Across the entries below, tally every line that holds the string "Script" and reply with the number only.
┌──
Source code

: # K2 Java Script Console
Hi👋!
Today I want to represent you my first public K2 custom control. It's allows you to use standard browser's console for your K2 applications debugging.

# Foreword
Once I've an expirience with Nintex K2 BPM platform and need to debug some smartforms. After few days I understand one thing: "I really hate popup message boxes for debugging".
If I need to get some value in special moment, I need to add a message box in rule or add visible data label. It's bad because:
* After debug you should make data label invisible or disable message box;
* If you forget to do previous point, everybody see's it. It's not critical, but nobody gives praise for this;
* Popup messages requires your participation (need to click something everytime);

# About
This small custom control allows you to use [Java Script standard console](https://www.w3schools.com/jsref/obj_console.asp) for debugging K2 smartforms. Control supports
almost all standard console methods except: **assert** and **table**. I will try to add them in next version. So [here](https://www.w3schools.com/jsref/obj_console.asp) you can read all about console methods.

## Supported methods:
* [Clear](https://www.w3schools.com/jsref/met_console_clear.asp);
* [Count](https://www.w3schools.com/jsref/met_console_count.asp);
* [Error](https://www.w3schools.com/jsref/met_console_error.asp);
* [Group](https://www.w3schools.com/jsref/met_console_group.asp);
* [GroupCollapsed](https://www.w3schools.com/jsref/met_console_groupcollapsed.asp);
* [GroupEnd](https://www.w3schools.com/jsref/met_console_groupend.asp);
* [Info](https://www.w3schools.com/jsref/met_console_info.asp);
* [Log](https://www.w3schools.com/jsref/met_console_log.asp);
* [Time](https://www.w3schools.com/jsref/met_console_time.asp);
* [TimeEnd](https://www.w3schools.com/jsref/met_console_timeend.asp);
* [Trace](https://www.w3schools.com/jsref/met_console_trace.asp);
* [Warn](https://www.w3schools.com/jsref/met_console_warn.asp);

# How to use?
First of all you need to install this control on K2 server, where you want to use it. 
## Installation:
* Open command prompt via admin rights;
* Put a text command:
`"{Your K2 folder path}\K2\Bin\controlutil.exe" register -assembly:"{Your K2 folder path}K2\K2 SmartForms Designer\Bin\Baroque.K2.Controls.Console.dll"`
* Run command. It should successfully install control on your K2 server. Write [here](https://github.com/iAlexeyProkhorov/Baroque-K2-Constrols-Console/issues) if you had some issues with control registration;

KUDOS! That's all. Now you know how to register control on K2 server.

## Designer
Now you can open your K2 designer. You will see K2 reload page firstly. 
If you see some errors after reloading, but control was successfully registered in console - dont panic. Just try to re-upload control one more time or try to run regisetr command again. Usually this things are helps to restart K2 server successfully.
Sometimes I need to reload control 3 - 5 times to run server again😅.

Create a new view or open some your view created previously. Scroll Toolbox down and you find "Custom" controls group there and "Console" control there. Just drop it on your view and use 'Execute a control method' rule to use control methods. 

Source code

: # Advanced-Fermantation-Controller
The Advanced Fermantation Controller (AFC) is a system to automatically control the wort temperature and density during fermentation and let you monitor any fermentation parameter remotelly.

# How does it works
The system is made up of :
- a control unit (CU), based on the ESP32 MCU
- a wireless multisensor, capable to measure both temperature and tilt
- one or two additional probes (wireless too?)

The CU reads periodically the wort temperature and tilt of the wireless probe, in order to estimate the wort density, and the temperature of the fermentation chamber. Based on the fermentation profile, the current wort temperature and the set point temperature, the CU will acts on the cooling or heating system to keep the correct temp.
└──
_Task result_. 2